**Records for the task**
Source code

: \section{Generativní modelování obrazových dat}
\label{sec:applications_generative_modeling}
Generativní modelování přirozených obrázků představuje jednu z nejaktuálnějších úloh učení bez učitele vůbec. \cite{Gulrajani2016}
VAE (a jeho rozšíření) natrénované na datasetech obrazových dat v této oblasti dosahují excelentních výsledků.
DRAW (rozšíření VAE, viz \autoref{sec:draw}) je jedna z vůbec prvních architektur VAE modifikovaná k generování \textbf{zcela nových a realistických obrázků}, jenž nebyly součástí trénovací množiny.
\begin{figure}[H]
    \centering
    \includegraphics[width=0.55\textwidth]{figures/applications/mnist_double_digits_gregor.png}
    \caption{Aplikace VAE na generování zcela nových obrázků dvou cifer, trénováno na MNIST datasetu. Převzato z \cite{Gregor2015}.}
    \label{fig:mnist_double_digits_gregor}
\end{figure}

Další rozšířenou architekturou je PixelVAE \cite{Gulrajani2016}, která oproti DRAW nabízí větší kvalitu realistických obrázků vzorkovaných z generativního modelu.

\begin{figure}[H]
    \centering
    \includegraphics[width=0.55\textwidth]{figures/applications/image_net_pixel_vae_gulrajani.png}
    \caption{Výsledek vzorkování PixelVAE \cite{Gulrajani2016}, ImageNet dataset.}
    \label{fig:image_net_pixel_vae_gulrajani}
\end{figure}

**What is required**
Scan the entries above and copy each line where "modelování" occurs.

**Response below**
: \section{Generativní modelování obrazových dat}
Generativní modelování přirozených obrázků představuje jednu z nejaktuálnějších úloh učení bez učitele vůbec. \cite{Gulrajani2016}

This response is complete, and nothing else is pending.